Paulo não era luterano: como judeu, rejeitava qualquer jactância de autojustificação e acreditava que a salvação de todo homem sempre fosse um dom da graça de Deus. Mas nunca indicou na fé em Cristo o único e exclusivo caminho oferecido por Deus, quando anunciou aos pecadores a justificação (isto é, o perdão dos pecados passados) pela fé” (p. 229).

Nesse ponto Boccaccini conclui seu trabalho resolvendo o enigma do título de seu livro, que pode parecer provocativo para um pensamento tradicional: "Paulo não pregava dois caminhos separados para a salvação (um para os judeus, outro para os gentios), mas sim três: os judeus justos têm a Torá; os gentios justos têm sua própria consciência; e os pecadores, as ovelhas perdidas da casa de Israel e entre as nações que caíram sem esperança sob o domínio do pecado, têm o Cristo a cujo perdão podem se entregar com confiança (ibid.).

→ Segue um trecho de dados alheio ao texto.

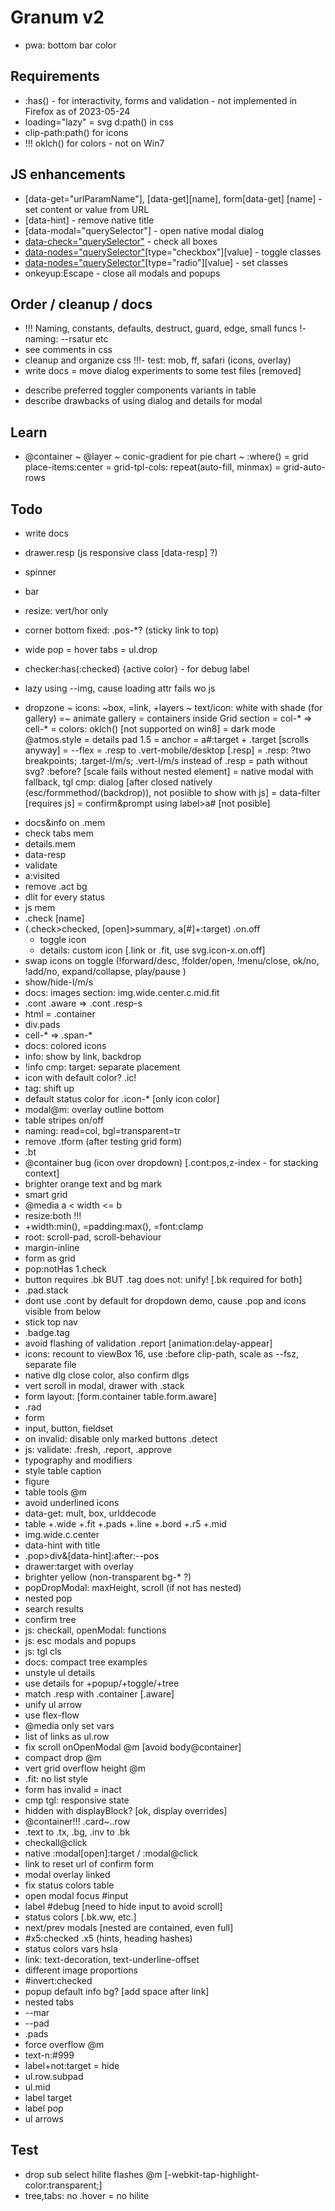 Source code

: # Granum v2

- pwa: bottom bar color

## Requirements

- :has() - for interactivity, forms and validation - not implemented in Firefox as of 2023-05-24
- loading="lazy"
= svg d:path() in css
- clip-path:path() for icons
- !!! oklch() for colors - not on Win7

## JS enhancements

- [data-get="urlParamName"], [data-get][name], form[data-get] [name] - set content or value from URL
- [data-hint] - remove native title
- [data-modal="querySelector"] - open native modal dialog
- [data-check="querySelector"]([data-parent]) - check all boxes
- [data-nodes="querySelector"]([data-parent][data-reverse])[type="checkbox"][value] - toggle classes
- [data-nodes="querySelector"]([data-parent][data-reverse])[type="radio"][value] - set classes
- onkeyup:Escape - close all modals and popups

## Order / cleanup / docs

- !!! Naming, constants, defaults, destruct, guard, edge, small funcs
!- naming: --rsatur etc
- see comments in css
- cleanup and organize css
!!!- test: mob, ff, safari (icons, overlay)
- write docs
= move dialog experiments to some test files [removed]
+ describe preferred toggler components variants in table
+ describe drawbacks of using dialog and details for modal

## Learn

+ @container
~ @layer
~ conic-gradient for pie chart
~ :where()
= grid place-items:center
= grid-tpl-cols: repeat(auto-fill, minmax)
= grid-auto-rows

## Todo

- write docs

- drawer.resp (js responsive class [data-resp] ?)
- spinner
- bar
- resize: vert/hor only
- corner bottom fixed: .pos-*? (sticky link to top)
- wide pop = hover tabs = ul.drop
- checker:has(:checked) {active color} - for debug label
- lazy using --img, cause loading attr fails wo js
- dropzone
~ icons: ~box, =link, +layers
~ text/icon: white with shade (for gallery)
=~ animate gallery
= containers inside Grid section
= col-* => cell-*
= colors: oklch() [not supported on win8]
= dark mode @atmos.style
= details pad 1.5
= anchor = a#:target + .target [scrolls anyway]
= --flex
= .resp to .vert-mobile/desktop [.resp]
= .resp: ?two breakpoints; .target-l/m/s; .vert-l/m/s instead of .resp
= path without svg? :before? [scale fails without nested element]
= native modal with fallback, tgl cmp: dialog [after closed natively (esc/formmethod/(backdrop)), not posiible to show with js]
= data-filter [requires js]
= confirm&prompt using label>a# [not posible]
+ docs&info on .mem
+ check tabs mem
+ details.mem
+ data-resp
+ validate
+ a:visited
+ remove .act bg
+ dlit for every status
+ js mem
+ .check [name]
+ (.check>checked, [open]>summary, a[#]+:target) .on.off
  + toggle icon
  + details: custom icon [.link or .fit, use svg.icon-x.on.off]
+ swap icons on toggle (!forward/desc, !folder/open, !menu/close, ok/no, !add/no, expand/collapse, play/pause  )
+ show/hide-l/m/s
+ docs: images section: img.wide.center.c.mid.fit
+ .cont .aware => .cont .resp-s
+ html = .container
+ div.pads
+ cell-* => .span-*
+ docs: colored icons
+ info: show by link, backdrop
+ !info cmp: target: separate placement
+ icon with default color? .ic!
+ tag: shift up
+ default status color for .icon-* [only icon color]
+ modal@m: overlay outline bottom
+ table stripes on/off
+ naming: read=col, bgl=transparent=tr
+ remove .tform (after testing grid form)
+ .bt
+ @container bug (icon over dropdown) [.cont:pos,z-index - for stacking context]
+ brighter orange text and bg mark
+ smart grid
+ @media a < width <= b
+ resize:both !!!
+ +width:min(), =padding:max(), =font:clamp
+ root: scroll-pad, scroll-behaviour
+ margin-inline
+ form as grid
+ pop:notHas 1.check
+ button requires .bk BUT .tag does not: unify! [.bk required for both]
+ .pad.stack
+ dont use .cont by default for dropdown demo, cause .pop and icons visible from below
+ stick top nav
+ .badge.tag
+ avoid flashing of validation .report [animation:delay-appear]
+ icons: recount to viewBox 16, use :before clip-path, scale as --fsz, separate file
+ native dlg close color, also confirm dlgs
+ vert scroll in modal, drawer with .stack
+ form layout: [form.container table.form.aware]
+ .rad
+ form
+ input, button, fieldset
+ on invalid: disable only marked buttons .detect
+ js: validate: .fresh, .report, .approve
+ typography and modifiers
+ style table caption
+ figure
+ table tools @m
+ avoid underlined icons
+ data-get: mult, box, urlddecode
+ table +.wide +.fit +.pads +.line +.bord +.r5 +.mid
+ img.wide.c.center
+ data-hint with title
+ .pop>div&[data-hint]:after:--pos
+ drawer:target with overlay
+ brighter yellow (non-transparent bg-* ?)
+ popDropModal: maxHeight, scroll (if not has nested)
+ nested pop
+ search results
+ confirm tree
+ js: checkall, openModal: functions
+ js: esc modals and popups
+ js: tgl cls
+ docs: compact tree examples
+ unstyle ul details
+ use details for +popup/+toggle/+tree
+ match .resp with .container [.aware]
+ unify ul arrow
+ use flex-flow
+ @media only set vars
+ list of links as ul.row
+ fix scroll onOpenModal @m [avoid body@container]
+ compact drop @m
+ vert grid overflow height @m
+ .fit: no list style
+ form has invalid = inact
+ cmp tgl: responsive state
+ hidden with displayBlock? [ok, display overrides]
+ @container!!! .card~..row
+ .text to .tx, .bg, .inv to .bk
+ checkall@click
+ native :modal[open]:target / :modal@click
+ link to reset url of confirm form
+ modal overlay linked
+ fix status colors table
+ open modal focus #input
+ label #debug [need to hide input to avoid scroll]
+ status colors [.bk.ww, etc.]
+ next/prev modals [nested are contained, even full]
+ #x5:checked .x5 (hints, heading hashes)
+ status colors vars hsla
+ link: text-decoration, text-underline-offset
+ different image proportions
+ #invert:checked
+ popup default info bg? [add space after link]
+ nested tabs
+ --mar
+ --pad
+ .pads
+ force overflow @m
+ text-n:#999
+ label+not:target = hide
+ ul.row.subpad
+ ul.mid
+ label target
+ label pop
+ ul arrows

## Test
- drop sub select hilite flashes @m [-webkit-tap-highlight-color:transparent;]
- tree,tabs: no .hover = no hilite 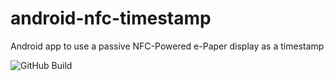 # android-nfc-timestamp
Android app to use a passive NFC-Powered e-Paper display as a timestamp

![GitHub Build](https://img.shields.io/github/workflow/status/thomasleplus/android-nfc-timestamp/Gradle%20CI)
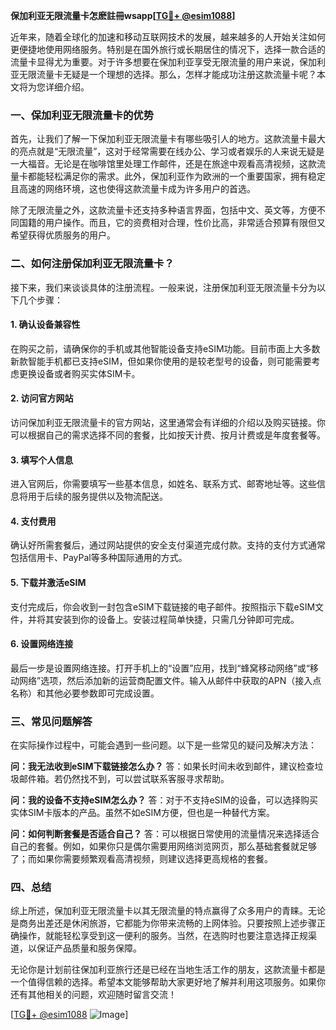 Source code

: **保加利亚无限流量卡怎麽註冊wsapp[[TG💪+ @esim1088](https://t.me/s/esim1088)]**

近年来，随着全球化的加速和移动互联网技术的发展，越来越多的人开始关注如何更便捷地使用网络服务。特别是在国外旅行或长期居住的情况下，选择一款合适的流量卡显得尤为重要。对于许多想要在保加利亚享受无限流量的用户来说，保加利亚无限流量卡无疑是一个理想的选择。那么，怎样才能成功注册这款流量卡呢？本文将为您详细介绍。

### 一、保加利亚无限流量卡的优势

首先，让我们了解一下保加利亚无限流量卡有哪些吸引人的地方。这款流量卡最大的亮点就是“无限流量”，这对于经常需要在线办公、学习或者娱乐的人来说无疑是一大福音。无论是在咖啡馆里处理工作邮件，还是在旅途中观看高清视频，这款流量卡都能轻松满足你的需求。此外，保加利亚作为欧洲的一个重要国家，拥有稳定且高速的网络环境，这也使得这款流量卡成为许多用户的首选。

除了无限流量之外，这款流量卡还支持多种语言界面，包括中文、英文等，方便不同国籍的用户操作。而且，它的资费相对合理，性价比高，非常适合预算有限但又希望获得优质服务的用户。

### 二、如何注册保加利亚无限流量卡？

接下来，我们来谈谈具体的注册流程。一般来说，注册保加利亚无限流量卡分为以下几个步骤：

#### 1. 确认设备兼容性
在购买之前，请确保你的手机或其他智能设备支持eSIM功能。目前市面上大多数新款智能手机都已支持eSIM，但如果你使用的是较老型号的设备，则可能需要考虑更换设备或者购买实体SIM卡。

#### 2. 访问官方网站
访问保加利亚无限流量卡的官方网站，这里通常会有详细的介绍以及购买链接。你可以根据自己的需求选择不同的套餐，比如按天计费、按月计费或是年度套餐等。

#### 3. 填写个人信息
进入官网后，你需要填写一些基本信息，如姓名、联系方式、邮寄地址等。这些信息将用于后续的服务提供以及物流配送。

#### 4. 支付费用
确认好所需套餐后，通过网站提供的安全支付渠道完成付款。支持的支付方式通常包括信用卡、PayPal等多种国际通用的方式。

#### 5. 下载并激活eSIM
支付完成后，你会收到一封包含eSIM下载链接的电子邮件。按照指示下载eSIM文件，并将其安装到你的设备上。安装过程简单快捷，只需几分钟即可完成。

#### 6. 设置网络连接
最后一步是设置网络连接。打开手机上的“设置”应用，找到“蜂窝移动网络”或“移动网络”选项，然后添加新的运营商配置文件。输入从邮件中获取的APN（接入点名称）和其他必要参数即可完成设置。

### 三、常见问题解答

在实际操作过程中，可能会遇到一些问题。以下是一些常见的疑问及解决方法：

**问：我无法收到eSIM下载链接怎么办？**
答：如果长时间未收到邮件，建议检查垃圾邮件箱。若仍然找不到，可以尝试联系客服寻求帮助。

**问：我的设备不支持eSIM怎么办？**
答：对于不支持eSIM的设备，可以选择购买实体SIM卡版本的产品。虽然不如eSIM方便，但也是一种替代方案。

**问：如何判断套餐是否适合自己？**
答：可以根据日常使用的流量情况来选择适合自己的套餐。例如，如果你只是偶尔需要用网络浏览网页，那么基础套餐就足够了；而如果你需要频繁观看高清视频，则建议选择更高规格的套餐。

### 四、总结

综上所述，保加利亚无限流量卡以其无限流量的特点赢得了众多用户的青睐。无论是商务出差还是休闲旅游，它都能为你带来流畅的上网体验。只要按照上述步骤正确操作，就能轻松享受到这一便利的服务。当然，在选购时也要注意选择正规渠道，以保证产品质量和服务保障。

无论你是计划前往保加利亚旅行还是已经在当地生活工作的朋友，这款流量卡都是一个值得信赖的选择。希望本文能够帮助大家更好地了解并利用这项服务。如果你还有其他相关的问题，欢迎随时留言交流！

[[TG💪+ @esim1088](https://t.me/s/esim1088) ![Image](https://i.postimg.cc/4NQfJmqS/Snipaste-2025-05-13-00-14-12.png)] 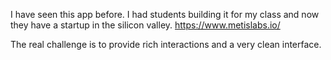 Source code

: I have seen this app before. I had students building it for my class and now they have a startup in the silicon valley.
https://www.metislabs.io/

The real challenge is to provide rich interactions and a very clean interface. 
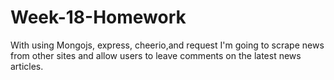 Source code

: # Week-18-Homework
With using Mongojs, express, cheerio,and request I'm going to scrape news from other sites and allow users to leave comments on the latest news articles. 
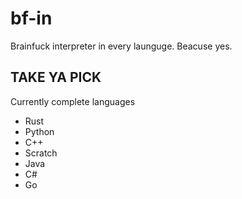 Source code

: # bf-in
Brainfuck interpreter in every launguge. Beacuse yes.
## TAKE YA PICK
Currently complete languages
- Rust
- Python
- C++
- Scratch
- Java
- C#
- Go
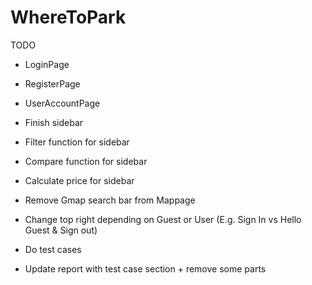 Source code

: # WhereToPark

TODO
- LoginPage
- RegisterPage
- UserAccountPage
- Finish sidebar
- Filter function for sidebar
- Compare function for sidebar
- Calculate price for sidebar
- Remove Gmap search bar from Mappage
- Change top right depending on Guest or User (E.g. Sign In vs Hello Guest & Sign out)

- Do test cases
- Update report with test case section + remove some parts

O livro termina com uma bibliografia (pp. 231-238), o índice de nomes (pp. 239-244) e dos textos citados (pp. 245-258).

Obra complexa, voltada principalmente para estudiosos já familiarizados com as problemáticas bíblicas, judaicas e paulinas, rica em ideias significativas, o volume de Boccaccini ajuda a enquadrar a pessoa e o pensamento de Paulo - e muitos de seus pontos difíceis - dentro do judaísmo do Segundo Templo (do qual o Apóstolo nunca saiu) e especialmente em relação à literatura apocalíptica enóquica. A ligação com esse campo particular da apocalíptica judaica aparece a Boccaccini como decisiva para a elaboração de um novo paradigma interpretativo de Paulo. Esse paradigma ainda não é conhecido e aceito por todos.

O livro também contribui para rejeitar as ideias errôneas sobre um suposto antijudaísmo de Paulo ou sobre um seu pensamento intolerante e propor, em vez disso, relações de harmonia e paz entre judeus, cristãos e crentes de outras religiões ou não crentes.

Afirmar que todos os seres humanos devem crer em Cristo para serem salvos é uma deturpação da pregação de Paulo, visto que Deus é justo e misericordioso e não tem preferências entre pessoas, mas para todos o juízo final será de acordo com as obras de cada um.